THE TASK: Please transcribe the following records in full, exactly as given.

[Records from a data collection]
-- Opening Marker --

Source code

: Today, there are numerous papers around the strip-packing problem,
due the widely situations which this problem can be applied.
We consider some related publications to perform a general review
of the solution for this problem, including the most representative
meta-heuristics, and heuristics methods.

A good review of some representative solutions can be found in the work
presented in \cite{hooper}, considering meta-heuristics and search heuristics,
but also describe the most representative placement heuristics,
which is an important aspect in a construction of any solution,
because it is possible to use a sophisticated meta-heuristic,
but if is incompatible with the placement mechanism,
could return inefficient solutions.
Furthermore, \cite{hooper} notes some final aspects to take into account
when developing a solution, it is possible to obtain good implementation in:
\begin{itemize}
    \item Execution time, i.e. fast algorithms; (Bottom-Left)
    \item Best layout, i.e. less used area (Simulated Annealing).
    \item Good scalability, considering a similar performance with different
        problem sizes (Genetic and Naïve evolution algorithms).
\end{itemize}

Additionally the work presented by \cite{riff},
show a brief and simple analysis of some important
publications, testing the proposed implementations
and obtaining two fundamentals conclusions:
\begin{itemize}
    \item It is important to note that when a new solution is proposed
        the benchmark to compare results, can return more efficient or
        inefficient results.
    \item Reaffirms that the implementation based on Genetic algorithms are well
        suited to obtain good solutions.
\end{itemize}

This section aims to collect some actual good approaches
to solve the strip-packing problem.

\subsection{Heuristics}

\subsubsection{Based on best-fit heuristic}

-- Closing Marker --

REPLY TO THE TASK:
Source code

: Today, there are numerous papers around the strip-packing problem,
due the widely situations which this problem can be applied.
We consider some related publications to perform a general review
of the solution for this problem, including the most representative
meta-heuristics, and heuristics methods.

A good review of some representative solutions can be found in the work
presented in \cite{hooper}, considering meta-heuristics and search heuristics,
but also describe the most representative placement heuristics,
which is an important aspect in a construction of any solution,
because it is possible to use a sophisticated meta-heuristic,
but if is incompatible with the placement mechanism,
could return inefficient solutions.
Furthermore, \cite{hooper} notes some final aspects to take into account
when developing a solution, it is possible to obtain good implementation in:
\begin{itemize}
    \item Execution time, i.e. fast algorithms; (Bottom-Left)
    \item Best layout, i.e. less used area (Simulated Annealing).
    \item Good scalability, considering a similar performance with different
        problem sizes (Genetic and Naïve evolution algorithms).
\end{itemize}

Additionally the work presented by \cite{riff},
show a brief and simple analysis of some important
publications, testing the proposed implementations
and obtaining two fundamentals conclusions:
\begin{itemize}
    \item It is important to note that when a new solution is proposed
        the benchmark to compare results, can return more efficient or
        inefficient results.
    \item Reaffirms that the implementation based on Genetic algorithms are well
        suited to obtain good solutions.
\end{itemize}

This section aims to collect some actual good approaches
to solve the strip-packing problem.

\subsection{Heuristics}

\subsubsection{Based on best-fit heuristic}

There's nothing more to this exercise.